Spain’s acting Prime Minister Pedro Sánchez has now put forward two Catalan Socialist politicians to head up Spain’s two chambers, the Congress and the Senate, less than a day after pro-independence parties vetoed his original choice for Spanish senate speaker.
Meritxell Batet, currently the Socialist government minister responsible for relations with the autonomous communities, who has sent out mixed messages over the years regarding an independence referendum, has been nominated as speaker of the Spanish Congress.
Meanwhile, Manuel Cruz, a philosophy professor and former universities spokesperson, who has been outspoken against independence, has been put forward for the less legally significant but highly symbolic role of Spanish Senate speaker.

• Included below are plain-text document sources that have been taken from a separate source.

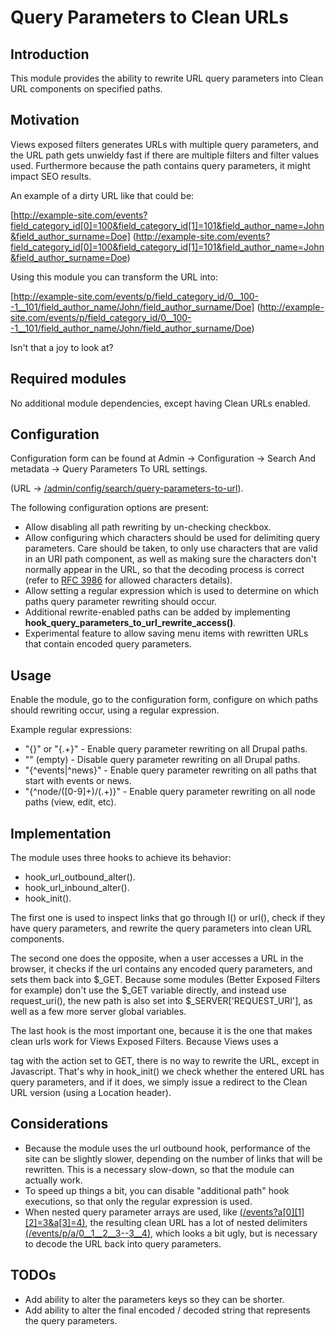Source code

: # Query Parameters to Clean URLs

Introduction
------------
This module provides the ability to rewrite URL query parameters into Clean URL components on specified paths.

Motivation
----------
Views exposed filters generates URLs with multiple query parameters, and the URL path gets unwieldy
fast if there are multiple filters and filter values used. Furthermore because the path contains
query parameters, it might impact SEO results.

An example of a dirty URL like that could be:

[http://example-site.com/events?field_category_id[0]=100&field_category_id[1]=101&field_author_name=John&field_author_surname=Doe]
(http://example-site.com/events?field_category_id[0]=100&field_category_id[1]=101&field_author_name=John&field_author_surname=Doe)

Using this module you can transform the URL into:

[http://example-site.com/events/p/field_category_id/0__100--1__101/field_author_name/John/field_author_surname/Doe]
(http://example-site.com/events/p/field_category_id/0__100--1__101/field_author_name/John/field_author_surname/Doe)

Isn't that a joy to look at?

Required modules
----------------
No additional module dependencies, except having Clean URLs enabled.


Configuration
-------------
Configuration form can be found at Admin -> Configuration -> Search And metadata -> Query Parameters To URL settings.

(URL -> [/admin/config/search/query-parameters-to-url](/admin/config/search/query-parameters-to-url)).

The following configuration options are present:

* Allow disabling all path rewriting by un-checking checkbox.
* Allow configuring which characters should be used for delimiting query parameters. Care should be taken, to only use
 characters that are valid in an URI path component, as well as making sure the characters don't normally appear in
 the URL, so that the decoding process is correct
 (refer to [RFC 3986](https://tools.ietf.org/html/rfc3986#section-3.3) for allowed characters details).
* Allow setting a regular expression which is used to determine on which paths query parameter rewriting should occur.
* Additional rewrite-enabled paths can be added by implementing **hook_query_parameters_to_url_rewrite_access()**.
* Experimental feature to allow saving menu items with rewritten URLs that contain encoded query parameters.


Usage
-----
Enable the module, go to the configuration form, configure on which paths should rewriting occur, 
using a regular expression.

Example regular expressions:

* "{}" or "{.+}" - Enable query parameter rewriting on all Drupal paths.
* "" (empty) - Disable query parameter rewriting on all Drupal paths.
* "{^events|^news}" - Enable query parameter rewriting on all paths that start with events or news.
* "{^node/([0-9]+)/(.+)}" - Enable query parameter rewriting on all node paths (view, edit, etc).


Implementation
--------------
The module uses three hooks to achieve its behavior:

* hook_url_outbound_alter().
* hook_url_inbound_alter().
* hook_init().

The first one is used to inspect links that go through l() or url(), check if they have query parameters, 
and rewrite the query parameters into clean URL components.

The second one does the opposite, when a user accesses a URL in the browser, it checks if the url contains any encoded
query parameters, and sets them back into $_GET. Because some modules (Better Exposed Filters for example) 
don't use the $_GET variable directly, and instead use request_uri(), the new path is also set into 
$_SERVER['REQUEST_URI'], as well as a few more server global variables.

The last hook is the most important one, because it is the one that makes clean urls work for Views Exposed Filters. 
Because Views uses a <form> tag with the action set to GET, there is no way to rewrite the URL, except in Javascript. 
That's why in hook_init() we check whether the entered URL has query parameters, and if it does, we simply issue a
redirect to the Clean URL version (using a Location header).


Considerations
--------------
* Because the module uses the url outbound hook, performance of the site can be slightly slower, depending on the 
 number of links that will be rewritten. This is a necessary slow-down, so that the module can actually work.
* To speed up things a bit, you can disable "additional path" hook executions, so that only the regular expression is
 used.
* When nested query parameter arrays are used, like [(/events?a[0][1][2]=3&a[3]=4)](/events?a[0][1][2]=3&a[3]=4), 
 the resulting clean URL has a lot of nested delimiters [(/events/p/a/0__1__2__3--3__4)](/events/p/a/0__1__2__3--3__4),
 which looks a bit ugly, but is necessary to decode the URL back into query parameters.

TODOs
-----
* Add ability to alter the parameters keys so they can be shorter.
* Add ability to alter the final encoded / decoded string that represents the query parameters.
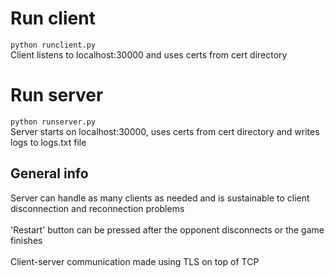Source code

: # Run client
`python runclient.py`
<br>
Client listens to localhost:30000 and uses certs from cert directory
# Run server
`python runserver.py`
<br>
Server starts on localhost:30000, uses certs from cert directory
 and writes logs to logs.txt file
 ## General info
 Server can handle as many clients as needed and is sustainable 
 to client disconnection and reconnection problems
 <br><br>
 'Restart' button can be pressed after the opponent disconnects
  or the game finishes
  <br><br>
  Client-server communication made using TLS on top of TCP
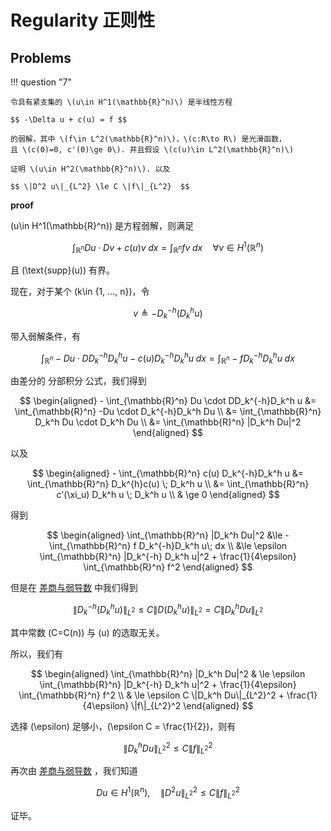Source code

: # Regularity 正则性


## Problems

!!! question "7"

    令具有紧支集的 \(u\in H^1(\mathbb{R}^n)\) 是半线性方程

    $$ -\Delta u + c(u) = f $$

    的弱解，其中 \(f\in L^2(\mathbb{R}^n)\)，\(c:R\to R\) 是光滑函数，
    且 \(c(0)=0, c'(0)\ge 0\). 并且假设 \(c(u)\in L^2(\mathbb{R}^n)\)

    证明 \(u\in H^2(\mathbb{R}^n)\). 以及

    $$ \|D^2 u\|_{L^2} \le C \|f\|_{L^2}  $$


**proof**

\(u\in H^1(\mathbb{R}^n)\) 是方程弱解，则满足

$$ \int_{\mathbb{R}^n} Du \cdot Dv + c(u) v \; dx = \int_{\mathbb{R}^n} fv\; dx \quad \forall v \in H^1(\mathbb{R}^n) $$

且 \(\text{supp}(u)\) 有界。

现在，对于某个 \(k\in \{1, ..., n\}\)，令

$$ v \triangleq -D_k^{-h}(D_k^h u) $$

带入弱解条件，有

$$ \int_{\mathbb{R}^n} -Du \cdot DD_k^{-h}D_k^h u - c(u) D_k^{-h}D_k^h u \; dx = \int_{\mathbb{R}^n} -f D_k^{-h}D_k^h u\; dx  $$

由差分的 分部积分 公式，我们得到

$$ \begin{aligned}
    - \int_{\mathbb{R}^n} Du \cdot DD_k^{-h}D_k^h u 
    &= \int_{\mathbb{R}^n} -Du \cdot D_k^{-h}D_k^h Du       \\
    &= \int_{\mathbb{R}^n} D_k^h Du \cdot D_k^h Du  \\
    &= \int_{\mathbb{R}^n} |D_k^h Du|^2 
\end{aligned} $$

以及

$$ \begin{aligned}
    - \int_{\mathbb{R}^n} c(u) D_k^{-h}D_k^h u 
    &= \int_{\mathbb{R}^n} D_k^{h}c(u) \; D_k^h u       \\
    &= \int_{\mathbb{R}^n} c'(\xi_u) D_k^h u \; D_k^h u  \\
    & \ge 0
\end{aligned} $$

得到

$$ \begin{aligned}
    \int_{\mathbb{R}^n} |D_k^h Du|^2 &\le -\int_{\mathbb{R}^n} f D_k^{-h}D_k^h u\; dx   \\
    &\le \epsilon \int_{\mathbb{R}^n} |D_k^{-h} D_k^h u|^2 + \frac{1}{4\epsilon} \int_{\mathbb{R}^n} f^2
\end{aligned} $$

但是在 [差商与弱导数](../SobolevSpaces/Difference.md#dhu-du) 中我们得到

$$ \|D_k^{-h}(D_k^h u)\|_{L^2} \le C \| D(D_k^h u)\|_{L^2} = C \| D_k^h Du\|_{L^2} $$

其中常数 \(C=C(n)\) 与 \(u\) 的选取无关。

所以，我们有

$$ \begin{aligned}
    \int_{\mathbb{R}^n} |D_k^h Du|^2 
    & \le \epsilon \int_{\mathbb{R}^n} |D_k^{-h} D_k^h u|^2 + \frac{1}{4\epsilon} \int_{\mathbb{R}^n} f^2 \\
    & \le \epsilon C \|D_k^h Du\|_{L^2}^2 + \frac{1}{4\epsilon} \|f\|_{L^2}^2
\end{aligned} $$

选择 \(\epsilon\) 足够小，\(\epsilon C = \frac{1}{2}\)，则有

$$ \|D_k^h Du\|_{L^2}^2 \le C \|f\|_{L^2}^2 $$

再次由 [差商与弱导数](../SobolevSpaces/Difference.md#dhu-du) ，我们知道

$$ Du \in H^1(\mathbb{R}^n), \quad  \| D^2 u\|_{L^2}^2 \le C \|f\|_{L^2}^2 $$


证毕。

Cruz is a close friend of Miquel Iceta, leader of the Catalan Socialists (PSC) party, who was the first choice for the role before pro-independence parties vetoed his appointment to Spain’s senate, accusing the governing Socialists (PSOE) of tokenism.
Responding to the news, Iceta said that ‘sometimes good things can arise from bad things’ and emphasised that it showed Sánchez’s ‘commitment to dialogue, coexistence and reform’.
Neither of the new nominees will need the go-ahead from the Catalan Parliament to take up office, since they were both elected to their respective chambers at the April general election, which the Socialists won without securing an overall minority.
Acting Prime Minister Sánchez has vowed that the new parliament would be centred on ‘consensus’ and solving the Catalan crisis ‘within the framework of the Spanish Constitution’.